To find Hannibal, Will goes to the place once described to him as Hannibal’s “mind palace,” and he finds it in the chapel adorned by a skeleton on the floor. It’s here that Hannibal, aware that Will will come looking for him, leaves his old friend a terrible valentine — evidence of a broken heart. Last week’s premiere skipped out on the artistically gruesome tableaus, but “Primavera” gives us two: the young Hannibal’s precise Botticelli homage, and the current Hannibal’s victim, horrifically contorted postmortem into the shape of a beating human heart.

That heart gives us the episode’s second most striking sequence involving the symbolic elk, as the heart unfolds itself and the elk’s hooves protrude from the ventricles — a highly detailed and startling visual, made all the more terrifying as it begins to stalk toward Will:

In this moment, Will retreats to a safer reality with Abigail, but when that reality crumbles and true reality slips in just long enough for him to realize she’s dead, Will finds himself planted firmly in an empty chapel.

The subsequent life and death montage is orchestrated beautifully — so much of this episode feels like a symphony of sight and sound, from the impossible river of blood rising around Will and Abigail’s bodies in the flashback to the Season 2 finale, to the layering of visuals, all blood and bone. It’s that fluidity contrasted against that harsh delicacy that truly captures the conflict between the fragile Will and the sharp Hannibal; it also serves to highlight Will’s inner struggle between what is real and what is surreal.

What is the real world to Will? The only thing that comes close to reality is one still being manipulated by Hannibal Lecter, who silently lurks in the chapel like a lover stalking the person who shattered his heart, unable to let him go, desperate to know who he’s seeing and talking to, and what he’s doing every moment they’re apart.

Patrizzi, like Will, cannot let the dead go — he once came close to catching Hannibal, his “Il Monstro,” and that sloppy heroic impulse remains irresistible.
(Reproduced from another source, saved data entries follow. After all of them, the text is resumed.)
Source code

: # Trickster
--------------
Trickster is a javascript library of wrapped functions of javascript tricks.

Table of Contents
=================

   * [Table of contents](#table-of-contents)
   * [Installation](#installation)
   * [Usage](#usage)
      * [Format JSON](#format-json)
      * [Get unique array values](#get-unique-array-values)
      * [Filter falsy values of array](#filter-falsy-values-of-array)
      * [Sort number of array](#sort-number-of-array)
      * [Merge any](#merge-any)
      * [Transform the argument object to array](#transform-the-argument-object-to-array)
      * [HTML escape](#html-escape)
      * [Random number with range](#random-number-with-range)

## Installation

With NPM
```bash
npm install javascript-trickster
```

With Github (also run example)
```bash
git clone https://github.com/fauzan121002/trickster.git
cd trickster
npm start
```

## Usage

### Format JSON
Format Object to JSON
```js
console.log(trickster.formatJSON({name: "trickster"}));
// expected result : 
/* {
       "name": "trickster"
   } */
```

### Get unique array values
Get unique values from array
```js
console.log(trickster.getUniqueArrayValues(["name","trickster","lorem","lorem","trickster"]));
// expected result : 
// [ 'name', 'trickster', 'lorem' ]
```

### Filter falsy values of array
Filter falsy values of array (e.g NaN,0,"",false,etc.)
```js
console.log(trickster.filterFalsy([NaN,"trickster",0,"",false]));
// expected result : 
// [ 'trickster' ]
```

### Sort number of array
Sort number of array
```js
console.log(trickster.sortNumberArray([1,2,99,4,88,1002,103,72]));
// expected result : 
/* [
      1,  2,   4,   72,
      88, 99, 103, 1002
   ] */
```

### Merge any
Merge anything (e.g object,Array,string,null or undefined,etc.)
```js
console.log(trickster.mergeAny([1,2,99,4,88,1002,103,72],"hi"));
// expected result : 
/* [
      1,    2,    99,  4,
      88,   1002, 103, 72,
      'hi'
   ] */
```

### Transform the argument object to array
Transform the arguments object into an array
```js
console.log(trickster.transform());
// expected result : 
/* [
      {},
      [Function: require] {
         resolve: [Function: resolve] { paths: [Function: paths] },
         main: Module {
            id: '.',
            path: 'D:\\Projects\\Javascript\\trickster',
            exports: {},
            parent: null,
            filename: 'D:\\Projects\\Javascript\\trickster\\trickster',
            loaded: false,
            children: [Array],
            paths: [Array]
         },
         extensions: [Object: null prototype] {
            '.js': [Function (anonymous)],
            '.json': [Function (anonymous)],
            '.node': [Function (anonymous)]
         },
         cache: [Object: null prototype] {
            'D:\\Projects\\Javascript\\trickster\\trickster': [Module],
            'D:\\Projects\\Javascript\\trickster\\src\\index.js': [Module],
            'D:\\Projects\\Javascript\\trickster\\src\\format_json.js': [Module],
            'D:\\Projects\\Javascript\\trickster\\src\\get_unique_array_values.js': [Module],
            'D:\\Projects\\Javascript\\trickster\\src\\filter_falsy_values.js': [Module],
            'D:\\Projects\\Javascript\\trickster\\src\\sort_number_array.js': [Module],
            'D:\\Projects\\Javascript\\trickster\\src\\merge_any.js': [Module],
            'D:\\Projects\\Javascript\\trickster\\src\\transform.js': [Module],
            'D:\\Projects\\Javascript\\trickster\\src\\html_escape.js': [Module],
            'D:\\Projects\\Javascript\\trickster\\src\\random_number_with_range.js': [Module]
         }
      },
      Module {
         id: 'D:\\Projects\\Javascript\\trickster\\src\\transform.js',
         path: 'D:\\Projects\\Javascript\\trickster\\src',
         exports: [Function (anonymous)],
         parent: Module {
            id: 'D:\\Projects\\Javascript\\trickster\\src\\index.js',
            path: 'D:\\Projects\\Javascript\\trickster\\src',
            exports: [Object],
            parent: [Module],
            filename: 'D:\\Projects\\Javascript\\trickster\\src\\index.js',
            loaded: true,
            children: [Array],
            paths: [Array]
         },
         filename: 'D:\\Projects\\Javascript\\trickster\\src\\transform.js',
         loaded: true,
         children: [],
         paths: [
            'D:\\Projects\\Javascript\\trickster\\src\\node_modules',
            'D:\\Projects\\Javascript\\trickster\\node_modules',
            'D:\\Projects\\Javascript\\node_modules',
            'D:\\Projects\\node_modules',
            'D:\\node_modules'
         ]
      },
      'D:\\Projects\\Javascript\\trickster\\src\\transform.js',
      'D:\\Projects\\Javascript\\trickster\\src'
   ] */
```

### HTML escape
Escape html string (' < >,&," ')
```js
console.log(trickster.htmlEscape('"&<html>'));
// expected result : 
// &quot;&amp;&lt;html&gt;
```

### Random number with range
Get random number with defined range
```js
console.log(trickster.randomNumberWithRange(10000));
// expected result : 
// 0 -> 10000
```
Will warns Patrizzi that he should not get so close to him, that he does not know whose side Will is truly on.

What will Will do when he comes face to face with his monster? “I’m curious about that myself.”

Additional Thoughts:

  • Yes, that is Kacey Rohl reprising the role of Abigail Hobbs — she’s grown up a little bit since Season 2!
  • I didn’t talk much about Patrizzi and the younger Hannibal, or Il Monstro because so much of this episode is about Will and his state of mind. What we learn this week: 20 years ago, Hannibal killed many people in Italy, posing them artistically as Hannibal is prone to do. Like all burgeoning artists, young Hannibal’s early works weren’t just derivative — they were outright plagiarized. Artists learn by copying first before they develop their own style and confidence.
  • Hannibal’s leather jacket Italy style isn’t just impeccable and incredibly attractive, but it indicates a shift from formality to whatever approximates “appropriately” casual in Hannibal’s mind. It’s like sophisticated casual for serial killers.
  • This is such a rich, complex episode, and one that will likely reward repeat viewings. The conversations between Will and Abigail are just so heavy with meaning. It’s like a thesis statement for Season 3.
  • Is it that kind of party yet? Maybe when Will finally shows up for dinner, it will be.